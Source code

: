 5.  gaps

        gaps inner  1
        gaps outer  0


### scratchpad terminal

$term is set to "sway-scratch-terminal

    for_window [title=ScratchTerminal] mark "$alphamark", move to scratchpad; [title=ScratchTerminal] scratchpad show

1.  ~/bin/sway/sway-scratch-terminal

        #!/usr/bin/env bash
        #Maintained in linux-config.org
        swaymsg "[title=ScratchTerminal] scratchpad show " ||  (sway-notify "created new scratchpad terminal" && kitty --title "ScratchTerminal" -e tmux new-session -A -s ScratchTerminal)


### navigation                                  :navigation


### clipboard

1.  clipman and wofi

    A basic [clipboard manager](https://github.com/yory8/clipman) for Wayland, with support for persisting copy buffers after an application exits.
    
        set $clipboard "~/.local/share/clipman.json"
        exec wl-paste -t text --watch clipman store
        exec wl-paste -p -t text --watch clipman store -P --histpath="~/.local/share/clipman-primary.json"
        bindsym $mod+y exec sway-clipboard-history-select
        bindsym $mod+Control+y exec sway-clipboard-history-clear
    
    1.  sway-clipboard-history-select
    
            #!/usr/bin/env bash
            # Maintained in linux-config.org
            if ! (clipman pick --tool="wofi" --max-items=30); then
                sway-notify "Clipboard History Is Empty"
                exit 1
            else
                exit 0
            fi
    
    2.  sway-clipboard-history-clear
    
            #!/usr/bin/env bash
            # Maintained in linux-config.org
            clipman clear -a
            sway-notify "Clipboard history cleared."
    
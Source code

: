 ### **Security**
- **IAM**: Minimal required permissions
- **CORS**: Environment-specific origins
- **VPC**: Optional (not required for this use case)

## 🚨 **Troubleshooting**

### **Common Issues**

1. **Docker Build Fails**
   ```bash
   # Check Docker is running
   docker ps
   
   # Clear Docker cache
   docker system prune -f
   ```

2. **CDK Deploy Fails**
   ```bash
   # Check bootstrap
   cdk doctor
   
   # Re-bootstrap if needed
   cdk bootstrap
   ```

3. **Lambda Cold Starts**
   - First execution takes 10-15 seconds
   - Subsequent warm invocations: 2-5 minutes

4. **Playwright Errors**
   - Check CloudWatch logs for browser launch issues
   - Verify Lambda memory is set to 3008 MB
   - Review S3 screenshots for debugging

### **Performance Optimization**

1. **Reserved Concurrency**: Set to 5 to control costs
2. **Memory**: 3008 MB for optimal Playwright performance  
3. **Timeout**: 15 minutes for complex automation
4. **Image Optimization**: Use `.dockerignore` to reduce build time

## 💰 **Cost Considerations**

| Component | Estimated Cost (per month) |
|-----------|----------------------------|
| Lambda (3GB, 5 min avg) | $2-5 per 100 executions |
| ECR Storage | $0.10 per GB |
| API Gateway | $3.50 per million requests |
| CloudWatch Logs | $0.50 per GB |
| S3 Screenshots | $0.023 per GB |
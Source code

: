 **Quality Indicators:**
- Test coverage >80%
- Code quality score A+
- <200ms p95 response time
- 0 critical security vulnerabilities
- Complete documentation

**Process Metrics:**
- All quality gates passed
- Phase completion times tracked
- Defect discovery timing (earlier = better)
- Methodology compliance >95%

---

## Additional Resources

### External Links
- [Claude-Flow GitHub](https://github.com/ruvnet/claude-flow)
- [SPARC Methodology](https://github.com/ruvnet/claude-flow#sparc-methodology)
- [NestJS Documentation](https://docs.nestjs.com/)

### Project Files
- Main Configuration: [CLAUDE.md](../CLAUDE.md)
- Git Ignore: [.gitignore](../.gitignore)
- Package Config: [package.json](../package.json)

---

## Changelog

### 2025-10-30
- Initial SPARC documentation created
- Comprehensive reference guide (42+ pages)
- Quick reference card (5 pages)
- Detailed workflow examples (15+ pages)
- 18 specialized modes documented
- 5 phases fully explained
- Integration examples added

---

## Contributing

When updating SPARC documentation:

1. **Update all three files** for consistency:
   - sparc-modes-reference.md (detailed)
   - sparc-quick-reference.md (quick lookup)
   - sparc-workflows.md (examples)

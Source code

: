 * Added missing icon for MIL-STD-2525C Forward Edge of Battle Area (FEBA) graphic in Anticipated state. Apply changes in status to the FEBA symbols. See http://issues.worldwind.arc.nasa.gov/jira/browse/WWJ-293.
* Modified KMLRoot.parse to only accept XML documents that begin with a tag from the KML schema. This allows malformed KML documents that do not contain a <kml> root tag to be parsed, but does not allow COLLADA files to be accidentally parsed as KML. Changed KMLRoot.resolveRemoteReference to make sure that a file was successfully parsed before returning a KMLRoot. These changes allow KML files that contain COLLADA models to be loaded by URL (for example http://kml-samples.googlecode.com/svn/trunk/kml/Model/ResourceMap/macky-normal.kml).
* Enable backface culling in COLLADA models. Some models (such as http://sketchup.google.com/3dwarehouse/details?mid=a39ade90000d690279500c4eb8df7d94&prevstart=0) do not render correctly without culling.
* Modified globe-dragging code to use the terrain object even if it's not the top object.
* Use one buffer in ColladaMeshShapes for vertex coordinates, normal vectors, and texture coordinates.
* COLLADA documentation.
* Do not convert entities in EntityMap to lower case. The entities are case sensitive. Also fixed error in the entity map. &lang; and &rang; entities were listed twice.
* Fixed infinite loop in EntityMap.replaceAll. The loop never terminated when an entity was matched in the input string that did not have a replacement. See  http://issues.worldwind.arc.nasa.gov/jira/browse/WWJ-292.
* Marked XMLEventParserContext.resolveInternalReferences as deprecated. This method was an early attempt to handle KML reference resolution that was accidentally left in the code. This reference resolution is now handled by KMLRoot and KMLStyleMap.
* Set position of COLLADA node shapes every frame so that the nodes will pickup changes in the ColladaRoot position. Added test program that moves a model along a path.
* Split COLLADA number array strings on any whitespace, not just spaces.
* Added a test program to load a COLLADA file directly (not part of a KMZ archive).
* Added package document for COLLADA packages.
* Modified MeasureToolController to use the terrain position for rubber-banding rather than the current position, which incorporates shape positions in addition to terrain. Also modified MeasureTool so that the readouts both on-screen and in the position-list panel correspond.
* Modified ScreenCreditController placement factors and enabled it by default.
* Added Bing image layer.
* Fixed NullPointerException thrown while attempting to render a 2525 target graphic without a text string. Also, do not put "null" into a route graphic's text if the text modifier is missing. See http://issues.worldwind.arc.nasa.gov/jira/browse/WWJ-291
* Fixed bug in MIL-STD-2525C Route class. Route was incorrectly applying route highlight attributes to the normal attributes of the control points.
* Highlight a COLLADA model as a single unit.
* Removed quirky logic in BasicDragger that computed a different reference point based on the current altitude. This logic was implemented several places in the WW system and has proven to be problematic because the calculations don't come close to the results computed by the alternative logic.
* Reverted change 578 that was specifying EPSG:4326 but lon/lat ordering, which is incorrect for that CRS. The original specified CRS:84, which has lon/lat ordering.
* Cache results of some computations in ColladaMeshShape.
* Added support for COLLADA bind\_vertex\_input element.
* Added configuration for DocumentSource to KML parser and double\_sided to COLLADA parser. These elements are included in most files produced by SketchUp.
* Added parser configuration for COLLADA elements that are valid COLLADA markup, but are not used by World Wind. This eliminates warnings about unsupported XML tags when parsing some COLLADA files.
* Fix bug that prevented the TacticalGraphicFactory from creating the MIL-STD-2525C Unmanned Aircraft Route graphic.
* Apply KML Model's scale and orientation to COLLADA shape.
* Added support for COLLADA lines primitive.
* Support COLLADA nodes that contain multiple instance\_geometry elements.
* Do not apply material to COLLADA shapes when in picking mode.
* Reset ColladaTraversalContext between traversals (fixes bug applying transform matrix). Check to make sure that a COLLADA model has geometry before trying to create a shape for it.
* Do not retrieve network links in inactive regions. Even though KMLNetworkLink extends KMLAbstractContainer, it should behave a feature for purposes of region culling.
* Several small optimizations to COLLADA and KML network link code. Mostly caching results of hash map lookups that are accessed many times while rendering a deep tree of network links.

========

**WHAT IS BEING ASKED**
Out of the entries above, write out only the lines between the line holding "- First execution takes 10-15 seconds" and the line holding "- Review S3 screenshots for debugging", inclusive, each exactly as given.

**EXERCISE SOLUTION**
   - First execution takes 10-15 seconds
   - Subsequent warm invocations: 2-5 minutes

4. **Playwright Errors**
   - Check CloudWatch logs for browser launch issues
   - Verify Lambda memory is set to 3008 MB
   - Review S3 screenshots for debugging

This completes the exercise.